En su panglosianismo exacerbado, Rajoy cree que vivimos en el mejor
de los mundos posibles y que lo que sucede ocurre porque así tiene que
ser.
Antes de las elecciones de diciembre, Rajoy pensaba –cosa
que no suele hacer con demasiada frecuencia porque ¿para qué?- que
después de los miles de tropelías protagonizadas por miembros de su
formación, de su contribución insuperable
a la fragmentación de España y al empobrecimiento general del país,
sufriría un voto de castigo que le dejaría sin posibilidades para seguir
morando en el Palacio de la Moncloa. Si su sorpresa en vísperas de
Navidad fue superlativa al ver los resultados, los obtenidos por su
formación en junio le llevaron al orgasmo diferido sin que mes y medio
después haya podido dejar de jadear. España está conmigo, se dice una y
otra vez, son los demás quienes tienen que cambiar y adaptarse a mi modo
de hacer política porque es lo que conviene a España, país muy español
con mucho españoles.
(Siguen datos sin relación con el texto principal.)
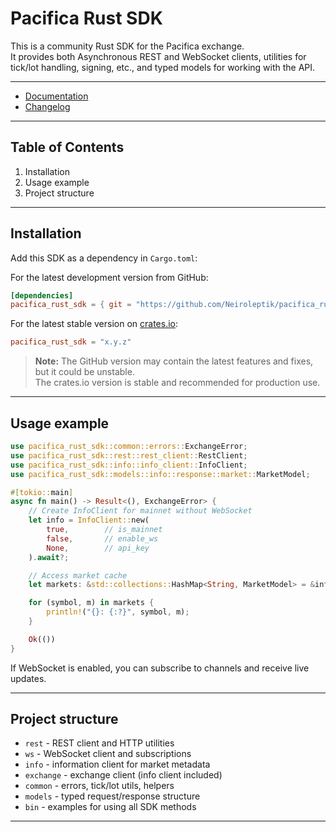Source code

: # Pacifica Rust SDK

This is a community Rust SDK for the Pacifica exchange.\
It provides both Asynchronous REST and WebSocket clients, utilities for tick/lot handling, signing, etc., and typed models for working with the API.

***

* [Documentation](SUMMARY.md)
* [Changelog](CHANGELOG.md)

***

## Table of Contents

1. Installation
2. Usage example
3. Project structure

***

## Installation

Add this SDK as a dependency in `Cargo.toml`:

For the latest development version from GitHub:
```toml
[dependencies]
pacifica_rust_sdk = { git = "https://github.com/Neiroleptik/pacifica_rust_sdk.git", branch = "main" }
```

For the latest stable version on [crates.io](https://crates.io/crates/pacifica_rust_sdk):
```toml
pacifica_rust_sdk = "x.y.z" 
```
> **Note:** The GitHub version may contain the latest features and fixes, but it could be unstable.  
> The crates.io version is stable and recommended for production use.

***

## Usage example

```rust
use pacifica_rust_sdk::common::errors::ExchangeError;
use pacifica_rust_sdk::rest::rest_client::RestClient;
use pacifica_rust_sdk::info::info_client::InfoClient;
use pacifica_rust_sdk::models::info::response::market::MarketModel;

#[tokio::main]
async fn main() -> Result<(), ExchangeError> {
    // Create InfoClient for mainnet without WebSocket
    let info = InfoClient::new(
        true,        // is_mainnet
        false,       // enable_ws
        None,        // api_key
    ).await?;

    // Access market cache
    let markets: &std::collections::HashMap<String, MarketModel> = &info.market_cache;

    for (symbol, m) in markets {
        println!("{}: {:?}", symbol, m);
    }

    Ok(())
}
```

If WebSocket is enabled, you can subscribe to channels and receive live updates.

***

## Project structure

* `rest` - REST client and HTTP utilities
* `ws` - WebSocket client and subscriptions
* `info` - information client for market metadata
* `exchange` - exchange client (info client included)
* `common` - errors, tick/lot utils, helpers
* `models` - typed request/response structure
* `bin` - examples for using all SDK methods

***

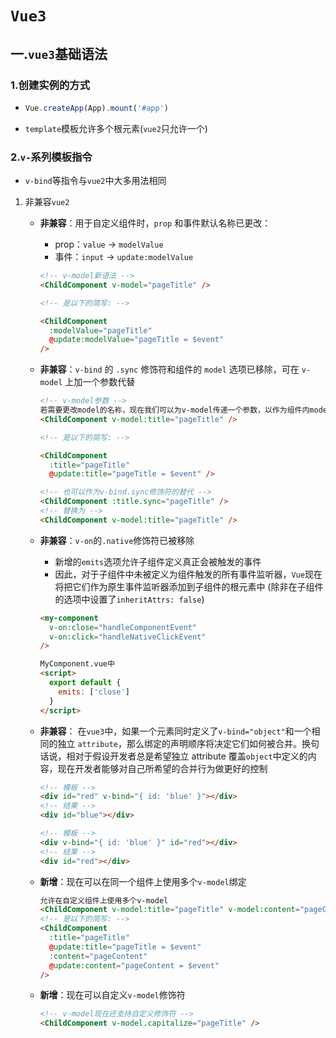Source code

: # `Vue3`

## 一.`vue3`基础语法

### 1.创建实例的方式

- ```js
  Vue.createApp(App).mount('#app')
  ```

- `template`模板允许多个根元素(`vue2`只允许一个)

### 2.`v-`系列模板指令

- `v-bind`等指令与`vue2`中大多用法相同

1. 非兼容`vue2`

   - **非兼容**：用于自定义组件时，`prop` 和事件默认名称已更改：

     - prop：`value` -> `modelValue`
     - 事件：`input` -> `update:modelValue`

     ```html
     <!-- v-model新语法 -->
     <ChildComponent v-model="pageTitle" />
     
     <!-- 是以下的简写: -->
     
     <ChildComponent
       :modelValue="pageTitle"
       @update:modelValue="pageTitle = $event"
     />
     ```

     

   - **非兼容**：`v-bind` 的 `.sync` 修饰符和组件的 `model` 选项已移除，可在 `v-model` 上加一个参数代替

     ```html
     <!-- v-model参数 -->
     若需要更改model的名称，现在我们可以为v-model传递一个参数，以作为组件内model选项的替代
     <ChildComponent v-model:title="pageTitle" />
     
     <!-- 是以下的简写: -->
     
     <ChildComponent
       :title="pageTitle"
       @update:title="pageTitle = $event" />
     
     <!-- 也可以作为v-bind.sync修饰符的替代 -->
     <ChildComponent :title.sync="pageTitle" />
     <!-- 替换为 -->
     <ChildComponent v-model:title="pageTitle" />
     ```

     

   - **非兼容**：`v-on`的`.native`修饰符已被移除

     - 新增的`emits`选项允许子组件定义真正会被触发的事件
     - 因此，对于子组件中未被定义为组件触发的所有事件监听器，`Vue`现在将把它们作为原生事件监听器添加到子组件的根元素中 (除非在子组件的选项中设置了`inheritAttrs: false`)

     ```html
     <my-component
       v-on:close="handleComponentEvent"
       v-on:click="handleNativeClickEvent"
     />
     
     MyComponent.vue中
     <script>
       export default {
         emits: ['close']
       }
     </script>
     ```

   

   - **非兼容**： 在`vue3`中，如果一个元素同时定义了`v-bind="object"`和一个相同的独立 `attribute`，那么绑定的声明顺序将决定它们如何被合并。换句话说，相对于假设开发者总是希望独立 attribute 覆盖`object`中定义的内容，现在开发者能够对自己所希望的合并行为做更好的控制

     ```html
     <!-- 模板 -->
     <div id="red" v-bind="{ id: 'blue' }"></div>
     <!-- 结果 -->
     <div id="blue"></div>
     
     <!-- 模板 -->
     <div v-bind="{ id: 'blue' }" id="red"></div>
     <!-- 结果 -->
     <div id="red"></div>
     ```

   

   - **新增**：现在可以在同一个组件上使用多个`v-model`绑定

     ```html
     允许在自定义组件上使用多个v-model
     <ChildComponent v-model:title="pageTitle" v-model:content="pageContent" />
     <!-- 是以下的简写: -->
     <ChildComponent
       :title="pageTitle"
       @update:title="pageTitle = $event"
       :content="pageContent"
       @update:content="pageContent = $event"
     />
     ```

     

   - **新增**：现在可以自定义`v-model`修饰符

     ```html
     <!-- v-model现在还支持自定义修饰符 -->
     <ChildComponent v-model.capitalize="pageTitle" />
     ```

     

   

   

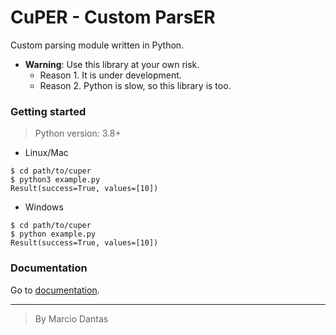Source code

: # CuPER - Custom ParsER
Custom parsing module written in Python.


- **Warning**: Use this library at your own risk.
    + Reason 1. It is under development.
    + Reason 2. Python is slow, so this library is too.

### Getting started
> Python version: 3.8+

- Linux/Mac
```console
$ cd path/to/cuper
$ python3 example.py
Result(success=True, values=[10])
```

- Windows
```console
$ cd path/to/cuper
$ python example.py
Result(success=True, values=[10])
```

### Documentation
Go to [documentation](./doc.md).

---

> By Marcio Dantas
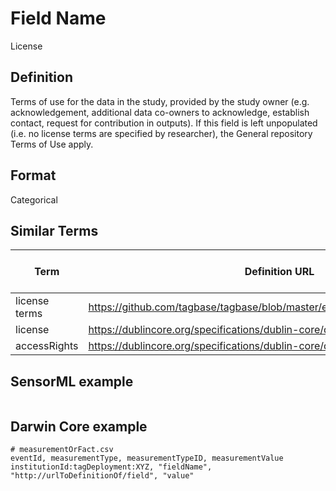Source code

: # Field Name
License

## Definition 
Terms of use for the data in the study, provided by the study owner (e.g. acknowledgement, additional data co-owners to acknowledge, establish contact, request for contribution in outputs). If this field is left unpopulated (i.e. no license terms are specified by researcher), the General repository Terms of Use apply.

## Format
Categorical

## Similar Terms 
|Term|Definition URL|Source Vocabulary Publisher/Creator|
|----|----------|-----------------|
|license terms|https://github.com/tagbase/tagbase/blob/master/eTagMetadataInventory.csv#L7|Tagbase|
|license|https://dublincore.org/specifications/dublin-core/dcmi-terms/#license|Darwin Core|
|accessRights|https://dublincore.org/specifications/dublin-core/dcmi-terms/#accessRights|Darwin Core|

## SensorML example
```xml

```
## Darwin Core example
```csv
# measurementOrFact.csv
eventId, measurementType, measurementTypeID, measurementValue
institutionId:tagDeployment:XYZ, "fieldName", "http://urlToDefinitionOf/field", "value"
```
Sin embargo, lo que nos estamos jugando estos días
no es la celebración o no de nuevas elecciones, sino la subsistencia de
un modo de hacer política que amenaza muy seriamente el bienestar y la
libertad de casi todos. Uno solo de los casos de corrupción que ha
protagonizado el Partido que dirige Mariano Rajoy habría bastado en
cualquier país de nuestro entorno para provocar la dimisión irrevocable
de todo el Gobierno; la situación de miseria en la que se ha obligado a
vivir a millones de personas y las leyes que recortan derechos y
libertades, le deberían haber deparado el repudio de los votantes. Nada
de eso ha sucedido, en vistas de lo cual Rajoy espera con absoluta
tranquilidad la llegada de los Reyes Magos, aunque se hunda el mundo.